The project, through the Communities and Engagement Officer, has been working with Penny Bridge Academy in the early part of 2018. Kath was invited to help out with the work of the school’s Eco Group as they had been looking at plastic pollution of the seas. Most plastic pollution in our seas and oceans come from the land, often along our river systems. The Eco Group had done a lot of work on plastic usage and waste, how it got into waterways and wanted to show how much it affected our wildlife so plans were put together to deliver some activities.

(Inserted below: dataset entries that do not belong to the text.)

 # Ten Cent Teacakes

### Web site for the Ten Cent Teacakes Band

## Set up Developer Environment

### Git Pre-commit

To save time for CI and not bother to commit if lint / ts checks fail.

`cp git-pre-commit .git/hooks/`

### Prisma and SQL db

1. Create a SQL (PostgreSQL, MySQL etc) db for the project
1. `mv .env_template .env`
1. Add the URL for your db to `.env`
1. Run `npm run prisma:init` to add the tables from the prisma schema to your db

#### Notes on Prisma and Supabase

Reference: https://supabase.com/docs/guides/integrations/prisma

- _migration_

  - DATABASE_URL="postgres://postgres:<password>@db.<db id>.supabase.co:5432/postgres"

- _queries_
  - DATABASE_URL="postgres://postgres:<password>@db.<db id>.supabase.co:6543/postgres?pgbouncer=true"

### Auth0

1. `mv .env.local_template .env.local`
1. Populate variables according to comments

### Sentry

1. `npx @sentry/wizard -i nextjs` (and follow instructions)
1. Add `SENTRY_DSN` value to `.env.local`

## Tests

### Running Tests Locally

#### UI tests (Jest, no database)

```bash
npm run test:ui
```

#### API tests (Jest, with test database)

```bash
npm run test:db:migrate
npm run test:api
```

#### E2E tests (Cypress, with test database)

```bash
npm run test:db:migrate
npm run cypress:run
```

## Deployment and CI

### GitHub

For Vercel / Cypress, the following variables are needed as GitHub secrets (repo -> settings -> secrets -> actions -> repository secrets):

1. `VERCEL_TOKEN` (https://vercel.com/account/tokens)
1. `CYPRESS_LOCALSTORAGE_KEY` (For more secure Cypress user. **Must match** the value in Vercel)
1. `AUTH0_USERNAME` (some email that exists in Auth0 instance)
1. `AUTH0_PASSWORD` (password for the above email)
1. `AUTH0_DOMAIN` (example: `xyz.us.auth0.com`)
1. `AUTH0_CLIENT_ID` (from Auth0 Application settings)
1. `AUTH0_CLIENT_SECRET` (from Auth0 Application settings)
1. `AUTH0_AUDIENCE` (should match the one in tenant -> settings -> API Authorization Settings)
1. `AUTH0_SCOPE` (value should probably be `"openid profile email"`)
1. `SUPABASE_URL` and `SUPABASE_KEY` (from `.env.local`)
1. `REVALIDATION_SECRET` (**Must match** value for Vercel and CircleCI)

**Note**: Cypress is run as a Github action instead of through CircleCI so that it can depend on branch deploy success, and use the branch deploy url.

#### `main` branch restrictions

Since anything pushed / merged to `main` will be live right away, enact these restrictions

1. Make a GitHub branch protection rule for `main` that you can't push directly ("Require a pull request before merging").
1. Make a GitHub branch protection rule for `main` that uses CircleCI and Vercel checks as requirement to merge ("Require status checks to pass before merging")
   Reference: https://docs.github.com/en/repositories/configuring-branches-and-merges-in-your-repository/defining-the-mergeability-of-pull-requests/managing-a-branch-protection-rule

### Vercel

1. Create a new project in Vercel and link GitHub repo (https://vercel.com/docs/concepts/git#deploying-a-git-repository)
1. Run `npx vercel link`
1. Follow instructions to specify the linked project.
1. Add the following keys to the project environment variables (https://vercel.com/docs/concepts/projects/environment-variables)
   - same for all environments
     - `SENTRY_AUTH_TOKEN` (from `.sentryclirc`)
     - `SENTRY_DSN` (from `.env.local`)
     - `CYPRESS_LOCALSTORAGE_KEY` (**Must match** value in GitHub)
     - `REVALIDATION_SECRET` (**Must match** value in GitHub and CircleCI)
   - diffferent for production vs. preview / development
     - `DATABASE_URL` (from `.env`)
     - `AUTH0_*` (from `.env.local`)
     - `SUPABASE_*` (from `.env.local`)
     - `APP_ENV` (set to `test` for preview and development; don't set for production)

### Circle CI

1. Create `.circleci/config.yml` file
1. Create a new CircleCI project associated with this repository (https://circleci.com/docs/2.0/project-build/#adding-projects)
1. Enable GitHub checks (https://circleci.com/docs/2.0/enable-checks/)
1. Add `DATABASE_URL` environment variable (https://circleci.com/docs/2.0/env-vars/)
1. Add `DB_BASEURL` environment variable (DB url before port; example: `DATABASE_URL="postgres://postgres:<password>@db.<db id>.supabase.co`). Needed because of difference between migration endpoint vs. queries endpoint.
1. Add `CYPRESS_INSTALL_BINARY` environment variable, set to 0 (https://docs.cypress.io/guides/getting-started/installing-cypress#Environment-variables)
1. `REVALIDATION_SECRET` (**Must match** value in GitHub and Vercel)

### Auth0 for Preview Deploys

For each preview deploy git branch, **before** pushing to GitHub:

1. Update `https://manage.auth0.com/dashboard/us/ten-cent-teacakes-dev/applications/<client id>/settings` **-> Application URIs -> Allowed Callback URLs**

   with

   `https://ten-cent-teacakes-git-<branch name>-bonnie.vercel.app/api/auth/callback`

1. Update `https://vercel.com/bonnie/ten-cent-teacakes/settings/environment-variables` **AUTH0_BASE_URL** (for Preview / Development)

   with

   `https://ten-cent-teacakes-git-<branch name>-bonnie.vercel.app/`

The group had already decided to do a litter pick around the school and village, trying to stop litter reaching the River Crake. A follow up assembly was done with the Eco taking part, to explain how rubbish, in particular plastics end up in the rivers and seas and what wildlife it affects. The project was finished off with a special afternoon learning about the importance of freshwater invertebrates (minibeasts) and how they were an indicator of whether a  beck or river was healthy or not. The Eco group went out with Kath and two brilliant volunteers to collect the minibeasts from the River Crake to take back to school. The school hall was then set up to show of the minibeasts. The whole school came to look and learn about the importance of freshwater invertebrates a class at a time, with the Eco group children helping them with id sheets and the biotic index! It was a fantastic afternoon, the Eco group were brilliant and everyone had fun learning about minibeasts.